433007 Interfacial Energetics of Dynamically Reconfigurable Complex Emulsions

Wednesday, November 11, 2015: 9:00 AM
Canyon B (Hilton Salt Lake City Center)
Vishnu Sresht1, Lauren Zarzar2, Ellen Sletten3, Julia Kalow2, Timothy Swager4 and Daniel Blankschtein1, (1)Department of Chemical Engineering, Massachusetts Institute of Technology, Cambridge, MA, (2)Department of Chemistry and Institute for Soldier Nanotechnologies, Massachusetts Institute of Technology, Cambridge, MA, (3)Chemistry, Massachusetts Institute of Technology, (4)Chemistry, Massachusetts Institute of Technology, Cambridge, MA

Interfacial Energetics of Dynamically Reconfigurable Complex Emulsions

Vishnu Sresht1, Lauren D. Zarzar2, Ellen M. Sletten2, Julia A. Kalow2, Timothy M. Swager2,

Daniel Blankschtein1

1Department of Chemical Engineering, Massachusetts Institute of Technology, Cambridge, Massachusetts 02139, USA

2Department of Chemistry and Institute for Soldier Nanotechnologies, Massachusetts Institute of Technology, Cambridge, Massachusetts 02139, USA

Session: ENGINEERING SCIENCES AND FUNDAMENTALS, 01C20 Anisotropic Particles: Synthesis, Characterization, Modeling, Assembly, and Applications I

Emulsification is a powerful age-old technique for mixing and dispersing immiscible components within a continuous liquid phase.  Consequently, emulsions are central components of medicine, food, and performance materials.  Complex emulsions, including multiple emulsions and Janus droplets, are of increasing importance in pharmaceuticals and medical diagnostics, in the fabrication of microparticles and capsules for food, in chemical separations, for cosmetics, and for dynamic optics.  As complex emulsion properties and functions are related to the droplet geometry and composition, the development of rapid and facile fabrication approaches allowing precise control over the droplets' physical and chemical characteristics is critical.  Significant advances in the fabrication of complex emulsions have been accomplished by a number of procedures, ranging from large-scale less precise techniques that give compositional heterogeneity using high-shear mixers and membranes to small-volume microfluidic methods.  However, such approaches have yet to create droplet morphologies that can be controllably altered after emulsification. Reconfigurable complex liquids potentially have greatly expanded utility as dynamically tunable materials. 

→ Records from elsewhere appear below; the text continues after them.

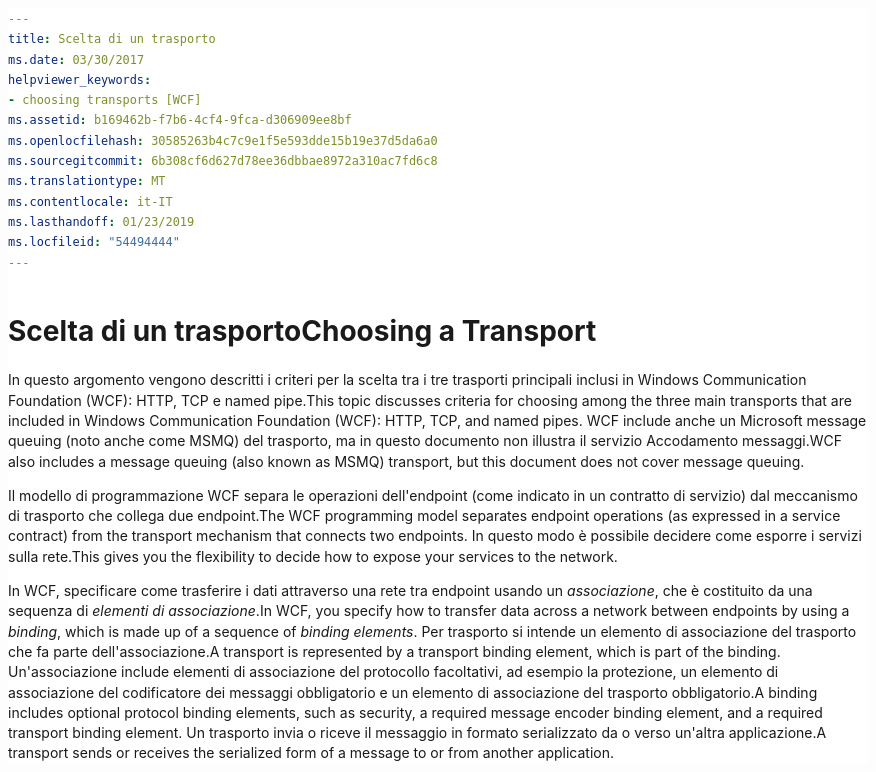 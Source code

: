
 ```yaml
---
title: Scelta di un trasporto
ms.date: 03/30/2017
helpviewer_keywords:
- choosing transports [WCF]
ms.assetid: b169462b-f7b6-4cf4-9fca-d306909ee8bf
ms.openlocfilehash: 30585263b4c7c9e1f5e593dde15b19e37d5da6a0
ms.sourcegitcommit: 6b308cf6d627d78ee36dbbae8972a310ac7fd6c8
ms.translationtype: MT
ms.contentlocale: it-IT
ms.lasthandoff: 01/23/2019
ms.locfileid: "54494444"
---
```

# <a name="choosing-a-transport"></a><span data-ttu-id="a1b58-102">Scelta di un trasporto</span><span class="sxs-lookup"><span data-stu-id="a1b58-102">Choosing a Transport</span></span>
<span data-ttu-id="a1b58-103">In questo argomento vengono descritti i criteri per la scelta tra i tre trasporti principali inclusi in Windows Communication Foundation (WCF): HTTP, TCP e named pipe.</span><span class="sxs-lookup"><span data-stu-id="a1b58-103">This topic discusses criteria for choosing among the three main transports that are included in Windows Communication Foundation (WCF): HTTP, TCP, and named pipes.</span></span> <span data-ttu-id="a1b58-104">WCF include anche un Microsoft message queuing (noto anche come MSMQ) del trasporto, ma in questo documento non illustra il servizio Accodamento messaggi.</span><span class="sxs-lookup"><span data-stu-id="a1b58-104">WCF also includes a message queuing (also known as MSMQ) transport, but this document does not cover message queuing.</span></span>  
  
 <span data-ttu-id="a1b58-105">Il modello di programmazione WCF separa le operazioni dell'endpoint (come indicato in un contratto di servizio) dal meccanismo di trasporto che collega due endpoint.</span><span class="sxs-lookup"><span data-stu-id="a1b58-105">The WCF programming model separates endpoint operations (as expressed in a service contract) from the transport mechanism that connects two endpoints.</span></span> <span data-ttu-id="a1b58-106">In questo modo è possibile decidere come esporre i servizi sulla rete.</span><span class="sxs-lookup"><span data-stu-id="a1b58-106">This gives you the flexibility to decide how to expose your services to the network.</span></span>  
  
 <span data-ttu-id="a1b58-107">In WCF, specificare come trasferire i dati attraverso una rete tra endpoint usando un *associazione*, che è costituito da una sequenza di *elementi di associazione*.</span><span class="sxs-lookup"><span data-stu-id="a1b58-107">In WCF, you specify how to transfer data across a network between endpoints by using a *binding*, which is made up of a sequence of *binding elements*.</span></span> <span data-ttu-id="a1b58-108">Per trasporto si intende un elemento di associazione del trasporto che fa parte dell'associazione.</span><span class="sxs-lookup"><span data-stu-id="a1b58-108">A transport is represented by a transport binding element, which is part of the binding.</span></span> <span data-ttu-id="a1b58-109">Un'associazione include elementi di associazione del protocollo facoltativi, ad esempio la protezione, un elemento di associazione del codificatore dei messaggi obbligatorio e un elemento di associazione del trasporto obbligatorio.</span><span class="sxs-lookup"><span data-stu-id="a1b58-109">A binding includes optional protocol binding elements, such as security, a required message encoder binding element, and a required transport binding element.</span></span> <span data-ttu-id="a1b58-110">Un trasporto invia o riceve il messaggio in formato serializzato da o verso un'altra applicazione.</span><span class="sxs-lookup"><span data-stu-id="a1b58-110">A transport sends or receives the serialized form of a message to or from another application.</span></span>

Using theories of interfacial energetics, we have modeled the interplay between interfacial tensions during the one-step fabrication of three- and four-phase complex emulsions displaying highly controllable and reconfigurable morphologies. The fabrication makes use of the temperature-sensitive miscibility of hydrocarbon, silicone, and fluorocarbon liquids and is applied to both microfluidic and scalable batch production of complex droplets.  We demonstrate that droplet geometries can be alternated between encapsulated and Janus configurations via variations in interfacial tensions as controlled with hydrocarbon and fluorinated surfactants including stimuli-responsive and cleavable surfactants. Therefore, we have discovered a generalizable strategy for the fabrication of multiphase emulsions with controllably reconfigurable morphologies to create a diversity of responsive materials.